Kafka Streams joins are an incredibly powerful tool for stateful stream processing, but the distinction between stream-stream and stream-table joins can be a major point of confusion.
Let’s look at a stream-stream join in action. Imagine we have two Kafka topics: user-clicks and user-page-views. Both topics have a user_id as the key and some event data as the value. We want to join these two streams to see which users clicked on which pages.
StreamsBuilder builder = new StreamsBuilder();
KStream<String, ClickEvent> clicks = builder.stream("user-clicks", Consumed.with(Serdes.String(), jsonSerde));
KStream<String, PageViewEvent> pageViews = builder.stream("user-page-views", Consumed.with(Serdes.String(), jsonSerde));
KStream<String, JoinedEvent> joinedStream = clicks.join(
pageViews,
(click, pageView) -> new JoinedEvent(click.getUserId(), click.getTimestamp(), pageView.getUrl(), pageView.getTimestamp()),
JoinWindows.ofTimeDifferenceAndGrace(Duration.ofMinutes(5), Duration.ofMinutes(1)), // Windowing
StreamJoined.with(Serdes.String(), jsonSerde, jsonSerde) // Serdes
);
joinedStream.to("user-activity-log", Produced.with(Serdes.String(), jsonSerde));
In this stream-stream join, clicks and pageViews are treated as infinite, unbounded streams. When a new event arrives on either stream, Kafka Streams looks for a matching event on the other stream within the defined JoinWindows. The JoinWindows specifies a time boundary within which matching events are considered. If a click event arrives at T1 and a page view event for the same user arrives at T2, and both T1 and T2 fall within the 5-minute window (plus a 1-minute grace period), they are joined. If a page view arrives at T3 but no corresponding click arrived within the window, it’s dropped.

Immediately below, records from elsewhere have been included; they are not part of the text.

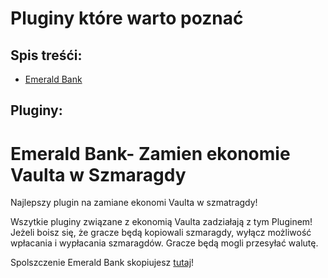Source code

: # Pluginy które warto poznać

## Spis treśći:
- [Emerald Bank]()

## Pluginy:

# Emerald Bank- Zamien ekonomie Vaulta w Szmaragdy 
Najlepszy plugin na zamiane ekonomi Vaulta w szmatragdy!

Wszytkie pluginy związane z ekonomią Vaulta zadziałają z tym Pluginem!
Jeżeli boisz się, że gracze będą kopiowali szmaragdy, wyłącz możliwość wpłacania i wypłacania szmaragdów. Gracze będą mogli przesyłać walutę.

Spolszczenie Emerald Bank skopiujesz [tutaj](https://github.com/vBagieta/Minecraft/blob/main/Pluginy/Spolszczenia/spolszczenie-emerald-bank.md)!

Now, let’s consider a stream-table join. Here, we have our user-clicks stream and a user-profile table. This "table" is represented by a Kafka topic that acts as a changelog, where each key (e.g., user_id) has a current value (the profile), and updates overwrite previous values.
StreamsBuilder builder = new StreamsBuilder();
KStream<String, ClickEvent> clicks = builder.stream("user-clicks", Consumed.with(Serdes.String(), jsonSerde));
KTable<String, UserProfile> userProfiles = builder.table("user-profiles", Consumed.with(Serdes.String(), jsonSerde));
KStream<String, ClickWithProfile> clicksWithProfile = clicks.leftJoin(
userProfiles,
(click) -> new ClickWithProfile(click.getUserId(), click.getTimestamp(), "Unknown"), // Value if profile not found
(click, profile) -> new ClickWithProfile(click.getUserId(), click.getTimestamp(), profile.getCountry())
);
clicksWithProfile.to("user-clicks-enriched", Produced.with(Serdes.String(), jsonSerde));
In a stream-table join, the stream (clicks) is processed event by event. When a click event arrives, Kafka Streams looks up the current state of the corresponding key in the userProfiles table. The table is essentially a materialized view of the latest values for each key. If a user profile exists for that user_id, the click event is joined with the current profile. If the profile is updated later, that update doesn’t retroactively affect past join operations. The join happens based on the state of the table at the time the stream event is processed. This is why it’s often called a "lookup" join.
The most surprising true thing about Kafka Streams joins is that they don’t actually "join" data in the traditional database sense of waiting for all related records to arrive. Instead, they are time-bound or state-dependent operations that produce new events based on what’s available now or within a specific window.
The core problem Kafka Streams joins solve is enriching or correlating data from different sources in a continuous, real-time fashion. Instead of batching data to a data warehouse and performing joins there, you can do it as events flow through Kafka.
Internally, Kafka Streams uses RocksDB (by default) to maintain the state required for joins. For stream-stream joins, it maintains windows of incoming events. For stream-table joins, it maintains the latest version of each record in the table. The JoinWindows in stream-stream joins define how long events remain eligible for joining. For stream-table joins, the "window" is effectively the current state of the table.
A critical, often overlooked, aspect of stream-table joins is how updates to the table are handled. When a KTable record is updated, it’s treated as a new, complete record for that key. The join operation then processes the stream event against this new version of the table record. This means if you have a click event that arrives after a user profile update, it will be joined with the updated profile, not the old one. However, if the click event arrived before the profile update, it will be joined with the old profile, and that join result is final for that click event.
The next concept you’ll likely encounter is handling different join semantics, such as outer joins (left, right, and full), and understanding how they interact with windowing and table updates.